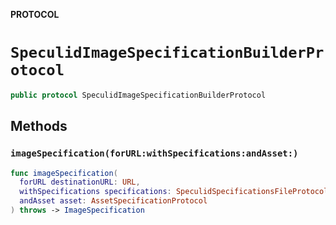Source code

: **PROTOCOL**

# `SpeculidImageSpecificationBuilderProtocol`

```swift
public protocol SpeculidImageSpecificationBuilderProtocol
```

## Methods
### `imageSpecification(forURL:withSpecifications:andAsset:)`

```swift
func imageSpecification(
  forURL destinationURL: URL,
  withSpecifications specifications: SpeculidSpecificationsFileProtocol,
  andAsset asset: AssetSpecificationProtocol
) throws -> ImageSpecification
```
________________________________________
# What this task involves
Go through the records line by line, and copy each line that holds the string "SpeculidImageSpecificationBuilderProtocol".

# Answer box
# `SpeculidImageSpecificationBuilderProtocol`
public protocol SpeculidImageSpecificationBuilderProtocol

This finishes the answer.